New Retirement Age Proposal
Rachel Greszler’s proposal aims to address the Social Security Administration’s (SSA) impending fiscal cliff by raising the full retirement age (FRA) to 70. According to Greszler, this change is necessary to ensure the stability of the trust funds that support the nation’s primary retirement, survivor, and disability insurance (RSDI) program. The SSA’s 2023 Trustees Report indicates that Congress must act to secure these funds, which are projected to run out of money by 2035.
Impact on Retired Workers
Currently, the full retirement age in the United States varies by birth date and is gradually increasing as life expectancy rises. For those born after 1960, the FRA is 67. Early retirement can begin as early as age 62, but taking benefits early results in reduced monthly payments. Greszler’s proposal to raise the normal eligibility age to 70 aims to address the funding challenges facing the SSA.
Financial Stability
Greszler argues that raising the retirement age is not only about financial stability but also reflects changing demographics and employment trends. With longer life expectancies, better healthcare, and less physically demanding jobs, many older Americans can continue working beyond traditional retirement ages.

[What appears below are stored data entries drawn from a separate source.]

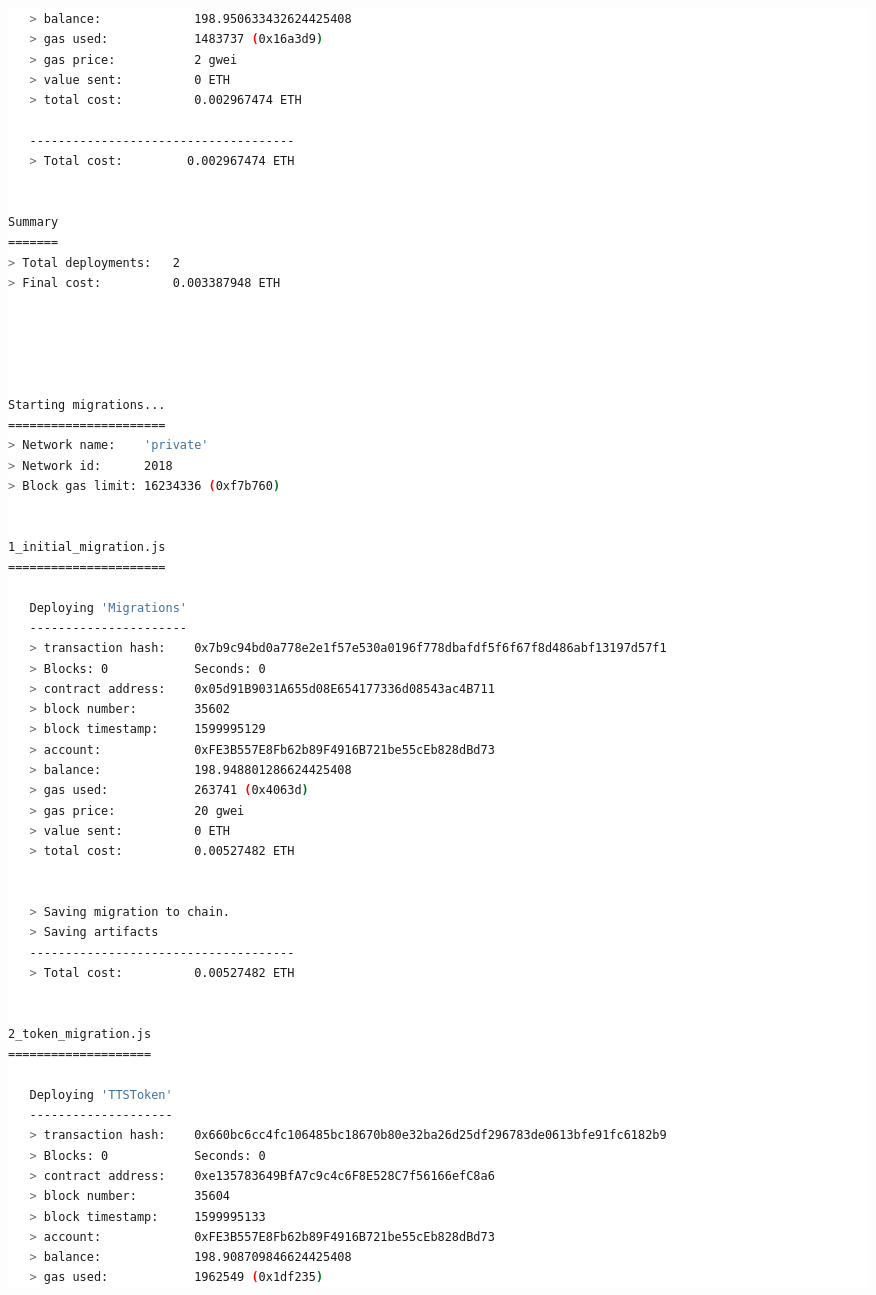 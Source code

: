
 ```bash
   > balance:             198.950633432624425408
   > gas used:            1483737 (0x16a3d9)
   > gas price:           2 gwei
   > value sent:          0 ETH
   > total cost:          0.002967474 ETH

   -------------------------------------
   > Total cost:         0.002967474 ETH


Summary
=======
> Total deployments:   2
> Final cost:          0.003387948 ETH





Starting migrations...
======================
> Network name:    'private'
> Network id:      2018
> Block gas limit: 16234336 (0xf7b760)


1_initial_migration.js
======================

   Deploying 'Migrations'
   ----------------------
   > transaction hash:    0x7b9c94bd0a778e2e1f57e530a0196f778dbafdf5f6f67f8d486abf13197d57f1
   > Blocks: 0            Seconds: 0
   > contract address:    0x05d91B9031A655d08E654177336d08543ac4B711
   > block number:        35602
   > block timestamp:     1599995129
   > account:             0xFE3B557E8Fb62b89F4916B721be55cEb828dBd73
   > balance:             198.948801286624425408
   > gas used:            263741 (0x4063d)
   > gas price:           20 gwei
   > value sent:          0 ETH
   > total cost:          0.00527482 ETH


   > Saving migration to chain.
   > Saving artifacts
   -------------------------------------
   > Total cost:          0.00527482 ETH


2_token_migration.js
====================

   Deploying 'TTSToken'
   --------------------
   > transaction hash:    0x660bc6cc4fc106485bc18670b80e32ba26d25df296783de0613bfe91fc6182b9
   > Blocks: 0            Seconds: 0
   > contract address:    0xe135783649BfA7c9c4c6F8E528C7f56166efC8a6
   > block number:        35604
   > block timestamp:     1599995133
   > account:             0xFE3B557E8Fb62b89F4916B721be55cEb828dBd73
   > balance:             198.908709846624425408
   > gas used:            1962549 (0x1df235)
```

This benefits both the workers, who can earn more money, and younger employees, who can learn from the experience and mentorship of older colleagues. Additionally, older workers have more options to transition gradually into retirement rather than stopping work abruptly.
Addressing the Shortfall
While raising the retirement age is a crucial step, it alone is insufficient to address the entire deficit facing the Social Security system. Greszler notes that this change would only resolve 20–30% of the program’s deficits. Inflation adjustments are also necessary to reduce another 20–25% of the remaining shortfall. Financial expert Stephen Kates from RetireGuide.com argues that raising the eligibility age simplifies and cuts benefits, resulting in a monthly income reduction of about 30 percent. If the earliest or full retirement age is raised, future retirees will receive fewer benefits and a later start date.
Inflation Adjustments
Greszler emphasizes that accurate inflation adjustments are vital for preserving the Social Security system. Without these adjustments, raising the retirement age alone will not be enough to secure the program’s future. The Center on Budget and Policy Priorities (CBPP) also warns that if policymakers do nothing, the projected reductions in Social Security payments in the 2030s will occur anyway. Therefore, a comprehensive approach, including both raising the retirement age and adjusting for inflation, is necessary to ensure the long-term viability of Social Security.

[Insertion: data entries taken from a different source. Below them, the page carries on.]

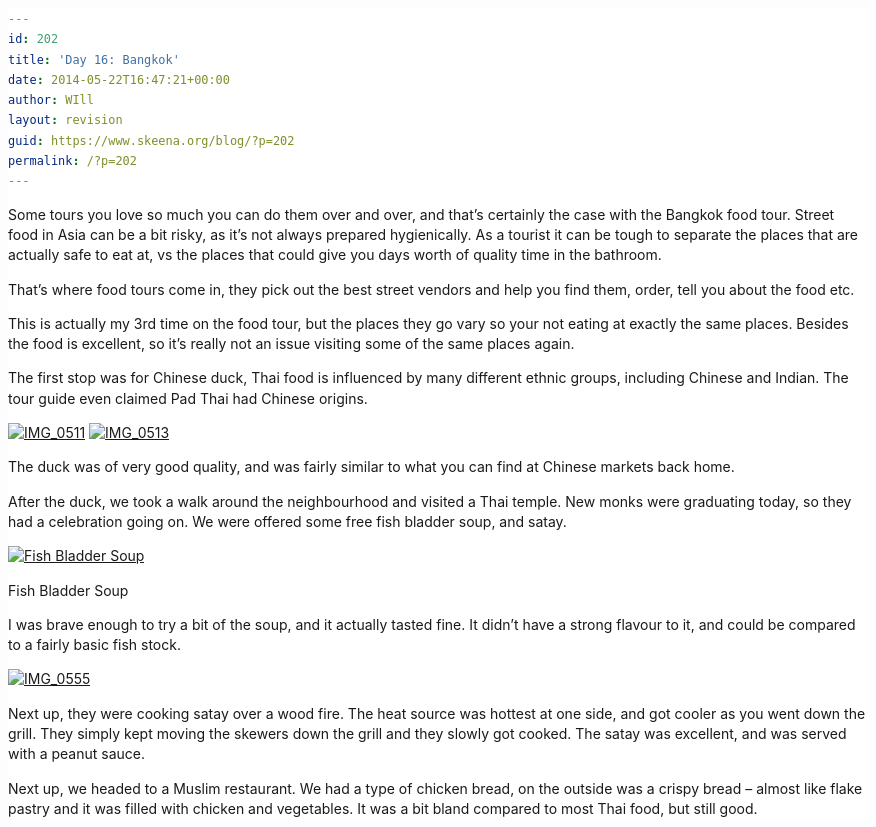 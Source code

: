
 ```yaml
---
id: 202
title: 'Day 16: Bangkok'
date: 2014-05-22T16:47:21+00:00
author: WIll
layout: revision
guid: https://www.skeena.org/blog/?p=202
permalink: /?p=202
---
```

Some tours you love so much you can do them over and over, and that&#8217;s certainly the case with the Bangkok food tour. Street food in Asia can be a bit risky, as it&#8217;s not always prepared hygienically. As a tourist it can be tough to separate the places that are actually safe to eat at, vs the places that could give you days worth of quality time in the bathroom.

That&#8217;s where food tours come in, they pick out the best street vendors and help you find them, order, tell you about the food etc.

This is actually my 3rd time on the food tour, but the places they go vary so your not eating at exactly the same places. Besides the food is excellent, so it&#8217;s really not an issue visiting some of the same places again.

The first stop was for Chinese duck, Thai food is influenced by many different ethnic groups, including Chinese and Indian. The tour guide even claimed Pad Thai had Chinese origins.

[<img loading="lazy" class="alignnone size-medium wp-image-185" src="https://www.skeena.org/blog/wp-content/uploads/2014/05/IMG_0511-300x225.jpg" alt="IMG_0511" width="300" height="225" srcset="https://www.skeena.org/blog/wp-content/uploads/2014/05/IMG_0511-300x225.jpg 300w, https://www.skeena.org/blog/wp-content/uploads/2014/05/IMG_0511-1024x768.jpg 1024w, https://www.skeena.org/blog/wp-content/uploads/2014/05/IMG_0511-500x375.jpg 500w, https://www.skeena.org/blog/wp-content/uploads/2014/05/IMG_0511.jpg 1632w" sizes="(max-width: 300px) 100vw, 300px" />](https://www.skeena.org/blog/wp-content/uploads/2014/05/IMG_0511.jpg) [<img loading="lazy" class="alignnone size-medium wp-image-186" src="https://www.skeena.org/blog/wp-content/uploads/2014/05/IMG_0513-300x225.jpg" alt="IMG_0513" width="300" height="225" srcset="https://www.skeena.org/blog/wp-content/uploads/2014/05/IMG_0513-300x225.jpg 300w, https://www.skeena.org/blog/wp-content/uploads/2014/05/IMG_0513-1024x768.jpg 1024w, https://www.skeena.org/blog/wp-content/uploads/2014/05/IMG_0513-500x375.jpg 500w, https://www.skeena.org/blog/wp-content/uploads/2014/05/IMG_0513.jpg 1632w" sizes="(max-width: 300px) 100vw, 300px" />](https://www.skeena.org/blog/wp-content/uploads/2014/05/IMG_0513.jpg)

The duck was of very good quality, and was fairly similar to what you can find at Chinese markets back home.

After the duck, we took a walk around the neighbourhood and visited a Thai temple. New monks were graduating today, so they had a celebration going on. We were offered some free fish bladder soup, and satay.

<div id="attachment_187" style="width: 310px" class="wp-caption alignnone">
  <a href="https://www.skeena.org/blog/wp-content/uploads/2014/05/IMG_0554.jpg"><img aria-describedby="caption-attachment-187" loading="lazy" class="size-medium wp-image-187" src="https://www.skeena.org/blog/wp-content/uploads/2014/05/IMG_0554-300x200.jpg" alt="Fish Bladder Soup" width="300" height="200" srcset="https://www.skeena.org/blog/wp-content/uploads/2014/05/IMG_0554-300x200.jpg 300w, https://www.skeena.org/blog/wp-content/uploads/2014/05/IMG_0554-1024x682.jpg 1024w, https://www.skeena.org/blog/wp-content/uploads/2014/05/IMG_0554-500x333.jpg 500w, https://www.skeena.org/blog/wp-content/uploads/2014/05/IMG_0554.jpg 1944w" sizes="(max-width: 300px) 100vw, 300px" /></a>
  
  <p id="caption-attachment-187" class="wp-caption-text">
    Fish Bladder Soup
  </p>
</div>

I was brave enough to try a bit of the soup, and it actually tasted fine. It didn&#8217;t have a strong flavour to it, and could be compared to a fairly basic fish stock.

[<img loading="lazy" class="alignnone size-medium wp-image-188" src="https://www.skeena.org/blog/wp-content/uploads/2014/05/IMG_0555-300x200.jpg" alt="IMG_0555" width="300" height="200" srcset="https://www.skeena.org/blog/wp-content/uploads/2014/05/IMG_0555-300x200.jpg 300w, https://www.skeena.org/blog/wp-content/uploads/2014/05/IMG_0555-1024x682.jpg 1024w, https://www.skeena.org/blog/wp-content/uploads/2014/05/IMG_0555-500x333.jpg 500w, https://www.skeena.org/blog/wp-content/uploads/2014/05/IMG_0555.jpg 1944w" sizes="(max-width: 300px) 100vw, 300px" />](https://www.skeena.org/blog/wp-content/uploads/2014/05/IMG_0555.jpg)

Next up, they were cooking satay over a wood fire. The heat source was hottest at one side, and got cooler as you went down the grill. They simply kept moving the skewers down the grill and they slowly got cooked. The satay was excellent, and was served with a peanut sauce.

Next up, we headed to a Muslim restaurant. We had a type of chicken bread, on the outside was a crispy bread &#8211; almost like flake pastry and it was filled with chicken and vegetables. It was a bit bland compared to most Thai food, but still good.
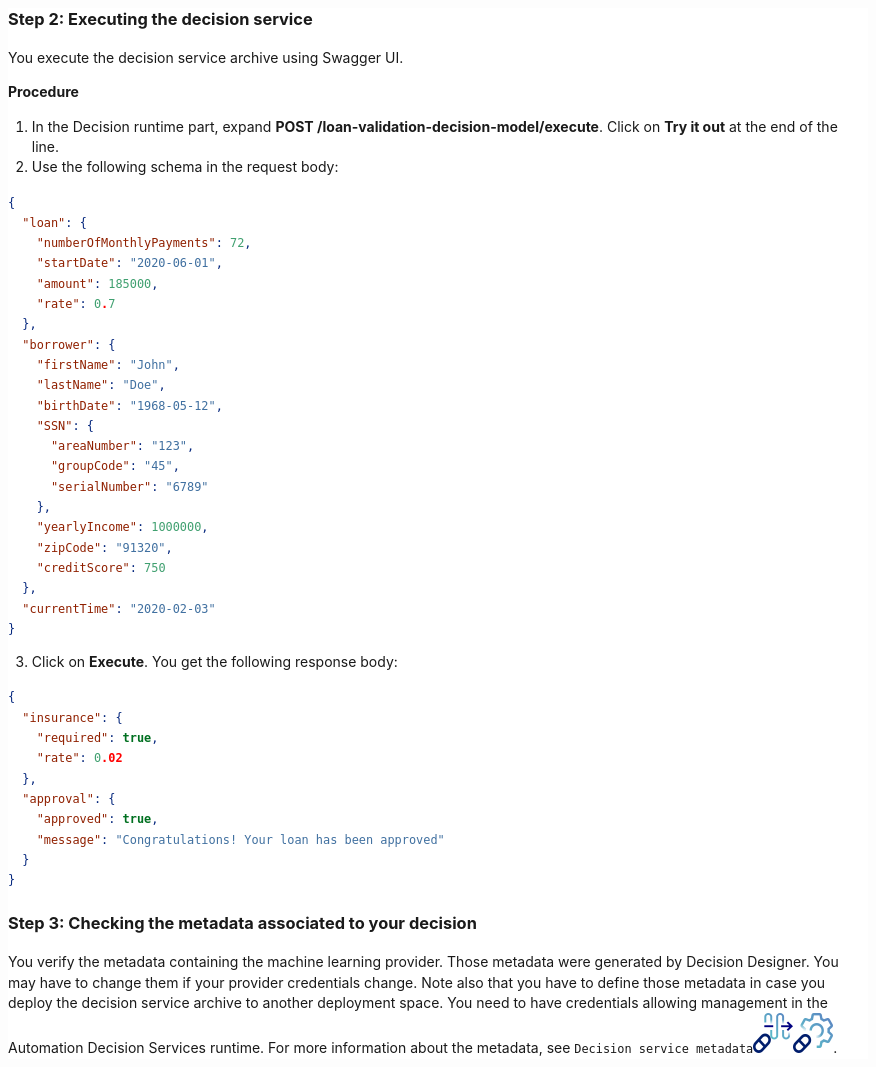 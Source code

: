 ### Step 2: Executing the decision service

You execute the decision service archive using Swagger UI.

**Procedure**

1. In the Decision runtime part, expand **POST /loan-validation-decision-model/execute**. Click on **Try it out** at the end of the line.
2. Use the following schema in the request body:
```json 
{
  "loan": {
    "numberOfMonthlyPayments": 72,
    "startDate": "2020-06-01",
    "amount": 185000,
    "rate": 0.7
  },
  "borrower": {
    "firstName": "John",
    "lastName": "Doe",
    "birthDate": "1968-05-12",
    "SSN": {
      "areaNumber": "123",
      "groupCode": "45",
      "serialNumber": "6789"
    },
    "yearlyIncome": 1000000,
    "zipCode": "91320",
    "creditScore": 750
  },
  "currentTime": "2020-02-03"
}
```
3. Click on **Execute**. You get the following response body:
```json
{
  "insurance": {
    "required": true,
    "rate": 0.02
  },
  "approval": {
    "approved": true,
    "message": "Congratulations! Your loan has been approved"
  }
}   
```

### Step 3: Checking the metadata associated to your decision

You verify the metadata containing the machine learning provider. Those metadata were generated by Decision Designer. You may have to change them if your provider credentials change.
Note also that you have to define those metadata in case you deploy the decision service archive to another deployment space.
You need to have credentials allowing management in the Automation Decision Services runtime.
For more information about the metadata, see `Decision service metadata`[![CP4BA](/resources/cloudpak4ba.svg "IBM Cloud Pak for Business Automation")](https://www.ibm.com/docs/en/cloud-paks/cp-biz-automation/23.0.1?topic=services-decision-service-metadata)[![ADS](/resources/ads.svg "IBM Automation Decision Services")](https://www.ibm.com/docs/en/ads/23.0.1?topic=services-decision-service-metadata).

The proposed changes to Social Security, including raising the retirement age to 70, aim to address the program’s impending financial challenges. While these changes are necessary for the system’s stability, they also highlight the need for additional measures, such as accurate inflation adjustments, to fully resolve the deficit. As discussions continue, it is crucial for retirees and future beneficiaries to stay informed about these developments and know their potential impact on Social Security benefits.
FAQs
What is the proposed new retirement age for Social Security?

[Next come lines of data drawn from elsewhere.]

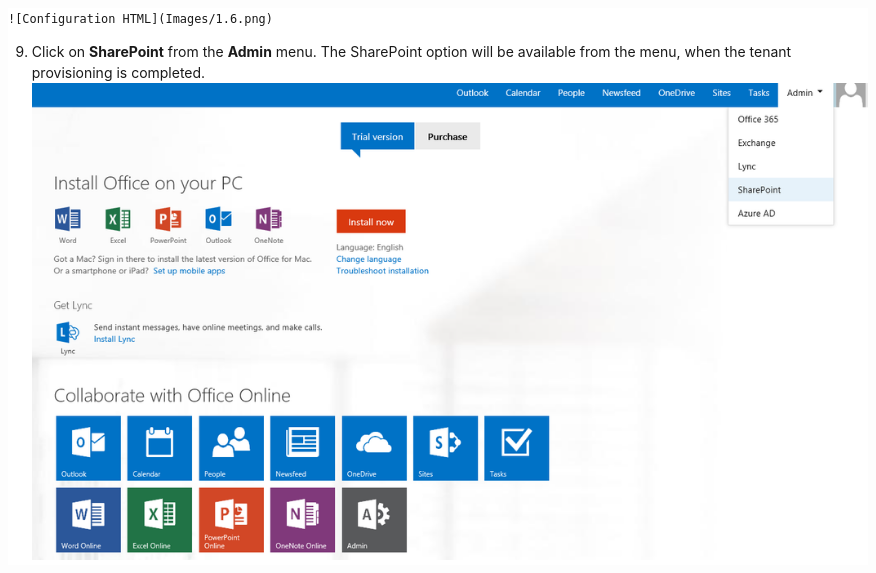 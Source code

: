     ![Configuration HTML](Images/1.6.png)

9.  Click on **SharePoint** from the **Admin** menu. The SharePoint option will be available from the menu, when the tenant provisioning is completed.
    ![Configuration HTML](Images/1.5.png)

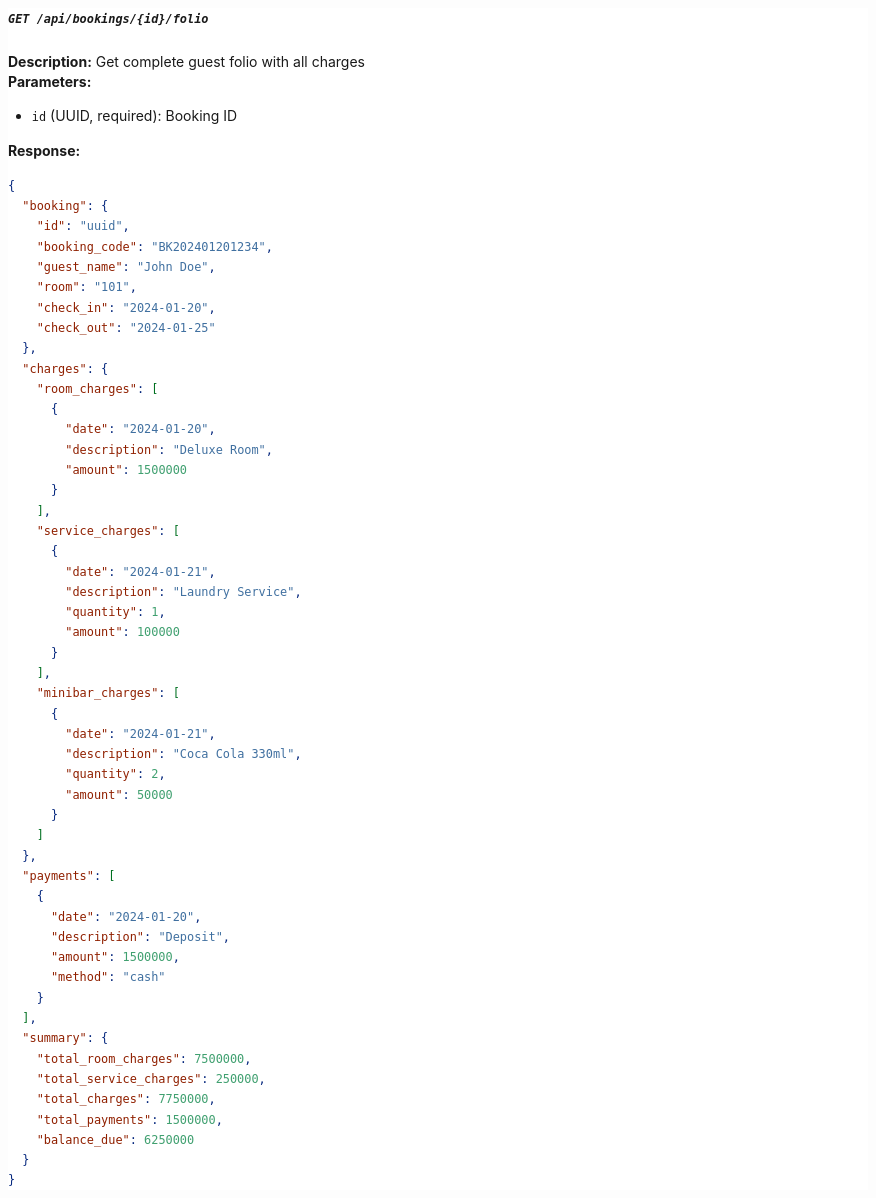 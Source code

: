 ##### `GET /api/bookings/{id}/folio`
**Description:** Get complete guest folio with all charges  
**Parameters:**
- `id` (UUID, required): Booking ID

**Response:**
```json
{
  "booking": {
    "id": "uuid",
    "booking_code": "BK202401201234",
    "guest_name": "John Doe",
    "room": "101",
    "check_in": "2024-01-20",
    "check_out": "2024-01-25"
  },
  "charges": {
    "room_charges": [
      {
        "date": "2024-01-20",
        "description": "Deluxe Room",
        "amount": 1500000
      }
    ],
    "service_charges": [
      {
        "date": "2024-01-21",
        "description": "Laundry Service",
        "quantity": 1,
        "amount": 100000
      }
    ],
    "minibar_charges": [
      {
        "date": "2024-01-21",
        "description": "Coca Cola 330ml",
        "quantity": 2,
        "amount": 50000
      }
    ]
  },
  "payments": [
    {
      "date": "2024-01-20",
      "description": "Deposit",
      "amount": 1500000,
      "method": "cash"
    }
  ],
  "summary": {
    "total_room_charges": 7500000,
    "total_service_charges": 250000,
    "total_charges": 7750000,
    "total_payments": 1500000,
    "balance_due": 6250000
  }
}
```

The proposed new retirement age is 70.
Why is the retirement age being raised?
To address the Social Security Administration’s financial challenges.
Will raising the retirement age alone solve the funding issues?
No, inflation adjustments are also needed.
How will raising the retirement age affect benefits?
It may reduce monthly income by about 30 percent.
What is the projected shortfall for Social Security funds?
The funds are projected to run out by 2035 without changes.